My code worked for lists with an even amount of nodes. When I tried to change it with an if statement to advance one more node, the code started to loop. The code prints 'here' at the bottom but does not return True and instead loops and runs again.
There is an error with the tail.next = None line when it runs a second time.
class Solution:
def isPalindrome(self, head: Optional[ListNode]) -> bool:
if not head or not head.next:
return True
slow = fast = prev = head
count = 0
while fast and fast.next:
prev = slow
slow = slow.next
fast = fast.next.next
count += 1
if count % 2 == 1:
prev = slow
slow = slow.next
curr = slow
tail = curr
start = prev
while curr:
next_node = curr.next
curr.next = prev
prev = curr
curr = next_node
tail.next = None
start.next = prev
slow = fast = head
for x in range(count):
fast = fast.next
while fast:
if slow.val != fast.val:
return False
slow = slow.next
fast = fast.next
print('here')
return True
There are several issues:
if count % 2 == 1: makes no sense. We can imagine there is a slight difference between a list with an even number of nodes and one with an odd number of nodes, but count does not represent the number of nodes in the list: it represents half the number of nodes in the list. And whether that count is odd or even has no relevant meaning.
Related to the previous point, if the list has two nodes, then count will be one, and so you'll set slow to None by this if block. This will result in an exception when executing tail.next = None as tail is None at that moment.

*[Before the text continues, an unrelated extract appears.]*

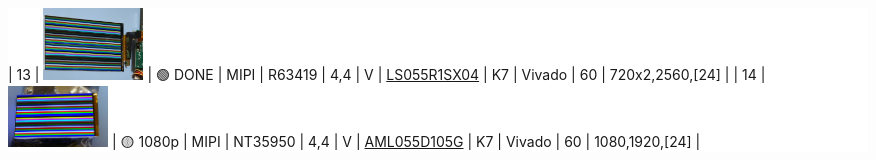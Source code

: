 | 13 | <img src="./images/5p5inch_2k_lcd.png" width="100">   | 🟢 DONE    | MIPI | R63419       | 4,4 | V   | [LS055R1SX04](https://github.com/briansune/Kintex-7-MIPI-DSI-5.5-inch-2K-LCD)       | K7     | Vivado | 60 | 720x2,2560,[24]     |
| 14 | <img src="./images/5p5inch_4k_lcd.png" width="100">   | 🟡 1080p   | MIPI | NT35950      | 4,4 | V   | [AML055D105G](https://github.com/briansune/Kintex-7-MIPI-DSI-5.5-inch-4K-LCD)       | K7     | Vivado | 60 |  1080,1920,[24]     |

start.next = prev is a dangerous assignment. If the preceding while loop only makes one iteration, then start == prev and this assignment will create a loop. This happens if the previous point is resolved by removing tail.next = None to avoid the exception, and the input is a list with two nodes. The program will get into an infinite loop.
Some other remarks:
It should not be necessary to keep a count. As explained above, it serves no purpose when wanting to know the parity of the list. And the loop that you have near the end, that is based on count, can be replaced by fast = prev, as just had just reversed the second half, and made prev the head of that second list.

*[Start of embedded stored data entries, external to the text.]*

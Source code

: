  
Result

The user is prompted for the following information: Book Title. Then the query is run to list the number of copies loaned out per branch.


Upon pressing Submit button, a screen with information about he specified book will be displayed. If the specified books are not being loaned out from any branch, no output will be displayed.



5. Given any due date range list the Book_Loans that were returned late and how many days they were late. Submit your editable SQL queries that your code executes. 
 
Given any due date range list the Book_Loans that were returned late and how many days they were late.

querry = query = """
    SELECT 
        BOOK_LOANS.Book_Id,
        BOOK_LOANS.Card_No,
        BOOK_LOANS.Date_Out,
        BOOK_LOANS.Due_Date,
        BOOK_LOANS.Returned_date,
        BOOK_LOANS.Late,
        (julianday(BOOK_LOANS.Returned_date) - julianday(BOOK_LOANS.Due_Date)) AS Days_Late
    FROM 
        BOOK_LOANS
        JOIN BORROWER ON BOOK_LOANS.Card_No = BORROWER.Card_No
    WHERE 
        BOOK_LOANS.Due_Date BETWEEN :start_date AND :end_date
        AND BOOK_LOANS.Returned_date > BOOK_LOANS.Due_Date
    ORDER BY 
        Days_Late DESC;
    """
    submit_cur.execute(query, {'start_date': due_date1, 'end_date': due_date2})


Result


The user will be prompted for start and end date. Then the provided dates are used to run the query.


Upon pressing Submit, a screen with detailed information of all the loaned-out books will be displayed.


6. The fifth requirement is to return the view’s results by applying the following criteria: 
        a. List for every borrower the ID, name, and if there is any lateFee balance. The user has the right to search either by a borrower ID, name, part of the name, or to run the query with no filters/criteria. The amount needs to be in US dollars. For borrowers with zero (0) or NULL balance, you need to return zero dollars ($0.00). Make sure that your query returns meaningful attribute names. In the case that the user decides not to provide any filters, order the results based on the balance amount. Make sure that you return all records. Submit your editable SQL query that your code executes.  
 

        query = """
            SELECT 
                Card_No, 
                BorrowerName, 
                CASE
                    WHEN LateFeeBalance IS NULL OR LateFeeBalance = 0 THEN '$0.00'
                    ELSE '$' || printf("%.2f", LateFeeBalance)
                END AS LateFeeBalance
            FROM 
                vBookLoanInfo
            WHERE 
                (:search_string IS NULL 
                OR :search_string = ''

You wrote "The code prints 'here' at the bottom but does not return True and instead loops and runs again.". This is a misunderstanding. It does return, but LeetCode continues to run a second test case.
Here is a fix of your code:
class Solution:
def isPalindrome(self, head: Optional[ListNode]) -> bool:
if not head or not head.next:
return True
# Find center: no need for a counter
slow = fast = head
while fast and fast.next:
slow = slow.next
fast = fast.next.next
# Reverse second half
prev = None # This is the way to ensure the reversed list ends with None
while slow:
next_node = slow.next
slow.next = prev
prev = slow
slow = next_node
# Compare halves, we can reuse `head`
fast = prev # No loop needed, we know where the second half starts
while fast:
if head.val != fast.val:
return False
head = head.next
fast = fast.next
return True